Monday, Aug. 24, 1959

The Web

Running for Governor of Alabama last year, hard-jawed young (37) John Patterson could match racist slogans with the best of his opponents--and he had a record of action to back up his stump talk. As Alabama's attorney general, Patterson had helped get the N.A.A.C.P. banned from the state, taken legal action against a Tuskegee Negro boycott of downtown stores and against Montgomery Negroes when they boycotted city buses. On that basis, Patterson was elected Governor. But by last week, John Patterson had discovered to his embarrassment that the irresponsible promise held out during a campaign is not so easy to live up to while holding responsible office.

As Governor, Patterson had to raise money for his state: he went to New York, worked out financing details on a $60 million state bond issue with Lehman Bros., the famed Manhattan international banking house. Because the Lehmans are Jews, Governor Patterson's dealings aroused Alabama's anti-Semites. In June, Patterson spoke to the state legislature, expressed sentiments that seemed heresy to Alabama's rabid segregationists. Said he: "We cannot afford to crawl back into a hole as far as public education is concerned." On a trip to Washington, Patterson met Massachusetts' Senator John Kennedy, whom he admired. Patterson promptly spoke up in favor of Catholic Jack Kennedy's presidential candidacy (TIME, July 13).

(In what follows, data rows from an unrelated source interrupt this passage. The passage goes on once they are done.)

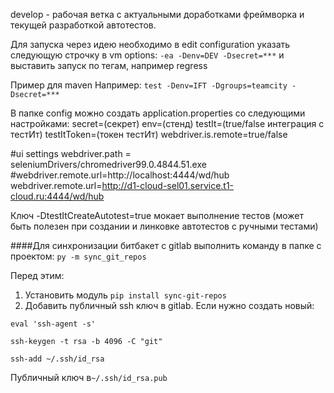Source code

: develop - рабочая ветка с актуальными доработками фреймворка и текущей разработкой автотестов.

Для запуска через идею необходимо в edit configuration указать следующую строчку в vm options:
`-ea -Denv=DEV -Dsecret=***`
и выставить запуск по тегам, например regress

Пример для maven Например:
`test -Denv=IFT -Dgroups=teamcity -Dsecret=***`

В папке config можно создать application.properties со следующими настройками:
secret=(секрет)
env=(стенд)
testIt=(true/false интеграция с тестИт)
testItToken=(токен тестИт)
webdriver.is.remote=true/false


#ui settings
webdriver.path = seleniumDrivers/chromedriver99.0.4844.51.exe
#webdriver.remote.url=http://localhost:4444/wd/hub
webdriver.remote.url=http://d1-cloud-sel01.service.t1-cloud.ru:4444/wd/hub

Ключ -DtestItCreateAutotest=true мокает выполнение тестов (может быть полезен при создании и линковке автотестов с ручными тестами)

####Для синхронизации битбакет с gitlab выполнить команду в папке с проектом:
`py -m sync_git_repos`

Перед этим:
1. Установить модуль `pip install sync-git-repos`
2. Добавить публичный ssh ключ в gitlab. Если нужно создать новый:

`eval 'ssh-agent -s'`

`ssh-keygen -t rsa -b 4096 -C "git"`

`ssh-add ~/.ssh/id_rsa`

Публичный ключ в`~/.ssh/id_rsa.pub` 
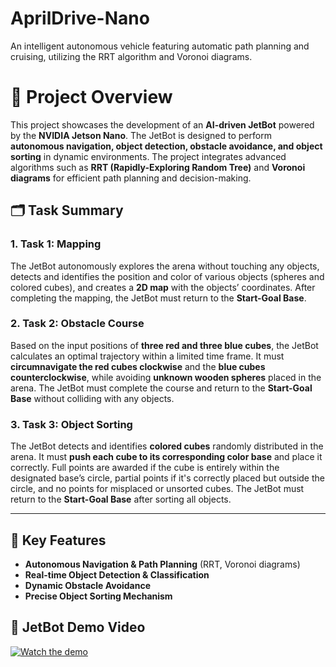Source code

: # AprilDrive-Nano
An intelligent autonomous vehicle featuring automatic path planning and cruising, utilizing the RRT algorithm and Voronoi diagrams.

# 🚀 Project Overview

This project showcases the development of an **AI-driven JetBot** powered by the **NVIDIA Jetson Nano**. The JetBot is designed to perform **autonomous navigation, object detection, obstacle avoidance, and object sorting** in dynamic environments. The project integrates advanced algorithms such as **RRT (Rapidly-Exploring Random Tree)** and **Voronoi diagrams** for efficient path planning and decision-making.

## 🗂️ Task Summary

### 1. Task 1: Mapping
The JetBot autonomously explores the arena without touching any objects, detects and identifies the position and color of various objects (spheres and colored cubes), and creates a **2D map** with the objects’ coordinates. After completing the mapping, the JetBot must return to the **Start-Goal Base**.

### 2. Task 2: Obstacle Course
Based on the input positions of **three red and three blue cubes**, the JetBot calculates an optimal trajectory within a limited time frame. It must **circumnavigate the red cubes clockwise** and the **blue cubes counterclockwise**, while avoiding **unknown wooden spheres** placed in the arena. The JetBot must complete the course and return to the **Start-Goal Base** without colliding with any objects.

### 3. Task 3: Object Sorting
The JetBot detects and identifies **colored cubes** randomly distributed in the arena. It must **push each cube to its corresponding color base** and place it correctly. Full points are awarded if the cube is entirely within the designated base’s circle, partial points if it's correctly placed but outside the circle, and no points for misplaced or unsorted cubes. The JetBot must return to the **Start-Goal Base** after sorting all objects.

---

## 🎯 Key Features
- **Autonomous Navigation & Path Planning** (RRT, Voronoi diagrams)  
- **Real-time Object Detection & Classification**  
- **Dynamic Obstacle Avoidance**  
- **Precise Object Sorting Mechanism**

## 🚗 JetBot Demo Video

[![Watch the demo](https://img.icons8.com/ios-filled/500/play--v1.png)](https://github.com/weilinhan/AprilDrive-Nano/blob/master/issue/video%20-%20Compressed%20with%20FlexClip.mp4?raw=true)

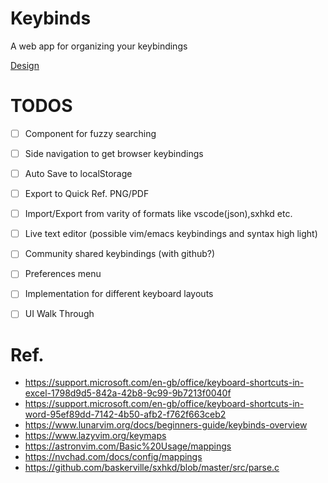 # Keybinds

A web app for organizing your keybindings

[Design](https://www.figma.com/file/2K3Evk4IjlsAtnih30ZrYZ/Keybinds?type=design&node-id=0%3A1&mode=design&t=uLnLr6QZcZifTJnj-1) 


# TODOS

- [ ] Component for fuzzy searching 
- [ ] Side navigation to get browser keybindings
- [ ] Auto Save to localStorage
- [ ] Export to Quick Ref. PNG/PDF
- [ ] Import/Export from varity of formats like vscode(json),sxhkd etc.
- [ ] Live text editor (possible vim/emacs keybindings and syntax high light)
- [ ] Community shared keybindings (with github?)
- [ ] Preferences menu
- [ ] Implementation for different keyboard layouts
- [ ] UI Walk Through


# Ref.

- https://support.microsoft.com/en-gb/office/keyboard-shortcuts-in-excel-1798d9d5-842a-42b8-9c99-9b7213f0040f
- https://support.microsoft.com/en-gb/office/keyboard-shortcuts-in-word-95ef89dd-7142-4b50-afb2-f762f663ceb2
- https://www.lunarvim.org/docs/beginners-guide/keybinds-overview
- https://www.lazyvim.org/keymaps
- https://astronvim.com/Basic%20Usage/mappings
- https://nvchad.com/docs/config/mappings
- https://github.com/baskerville/sxhkd/blob/master/src/parse.c
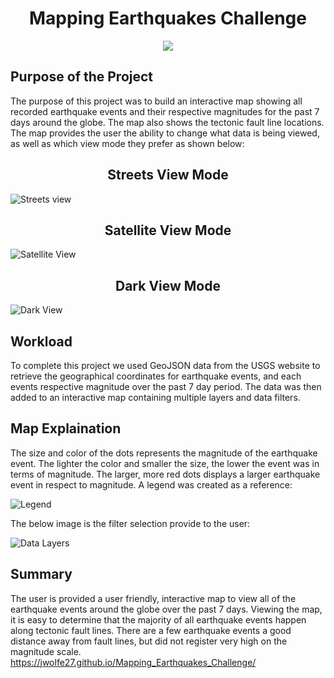 <h1 align="center">Mapping Earthquakes Challenge</h1>


<p align="center">
  <img src="https://user-images.githubusercontent.com/89044350/142674629-ed437f72-d8e4-4cbe-8d39-73983acaa9d9.gif">
</p>

## Purpose of the Project
The purpose of this project was to build an interactive map showing all recorded earthquake events and their respective magnitudes for the past 7 days around the globe.  The map also shows the tectonic fault line locations. The map provides the user the ability to change what data is being viewed, as well as which view mode they prefer as shown below: 

<h2 align="center"> Streets View Mode</h2>

![Streets view](https://user-images.githubusercontent.com/89044350/142680186-0e209740-cb44-43d3-ad96-98e60deb857c.JPG)

<h2 align="center"> Satellite View Mode</h2>

![Satellite View](https://user-images.githubusercontent.com/89044350/142680312-a8642f45-3d7e-4f1a-9c12-bed03cd29f56.JPG)

<h2 align="center"> Dark View Mode</h2>

![Dark View](https://user-images.githubusercontent.com/89044350/142680371-c03c1a3a-20f8-4b79-ba26-84e0ef60f4c0.JPG)

## Workload
To complete this project we used GeoJSON data from the USGS website to retrieve the geographical coordinates for earthquake events, and each events respective magnitude over the past 7 day period.  The data was then added to an interactive map containing multiple layers and data filters.

## Map Explaination
The size and color of the dots represents the magnitude of the earthquake event.  The lighter the color and smaller the size, the lower the event was in terms of magnitude.  The larger, more red dots displays a larger earthquake event in respect to magnitude.  A legend was created as a reference:

![Legend](https://user-images.githubusercontent.com/89044350/142681496-b11a8c1c-9d34-48c8-b726-687c1d9dc225.JPG)

The below image is the filter selection provide to the user:

![Data Layers](https://user-images.githubusercontent.com/89044350/142682101-3c6e928f-95a0-4a0f-8274-26f0cb4e56b6.JPG)

## Summary
The user is provided a user friendly, interactive map to view all of the earthquake events around the globe over the past 7 days.  Viewing the map, it is easy to determine that the majority of all earthquake events happen along tectonic fault lines.  There are a few earthquake events a good distance away from fault lines, but did not register very high on the magnitude scale.
https://jwolfe27.github.io/Mapping_Earthquakes_Challenge/

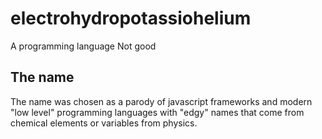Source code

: # electrohydropotassiohelium
A programming language
Not good

## The name
The name was chosen as a parody of javascript frameworks and modern "low level" programming languages with "edgy" names that come from chemical elements or variables from physics.

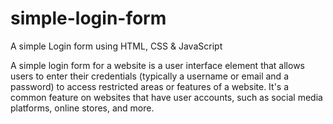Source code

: # simple-login-form
A simple Login form using HTML, CSS &amp; JavaScript 


A simple login form for a website is a user interface element that allows users to enter their credentials (typically a username or email and a password) to access restricted areas or features of a website. It's a common feature on websites that have user accounts, such as social media platforms, online stores, and more.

For such consorting with Jews and Catholics and for such views on education, John Patterson, as bitter a segregationist as adorns the Deep South, last week underwent the political equivalent of a cross burning. A delegation of 32 racists from around the state descended upon his office to demand his answers to a prepared list of loaded questions. Sample: "Did it ever occur to you that you are being used as a guinea pig by the Communist-Jewish integrators to sample the political sentiment of the South for a most distasteful candidate, John Kennedy?" Patterson, caught in a web he had helped spin, retorted a bit helplessly. "Kennedy is a friend," he said, "and so far as I know, I'm not being used as a guinea pig by anybody." As for the schools, he returned to his old, pre-gubernatorial stumping grounds. Said he: "No Alabama school will be integrated unless they pass over my body."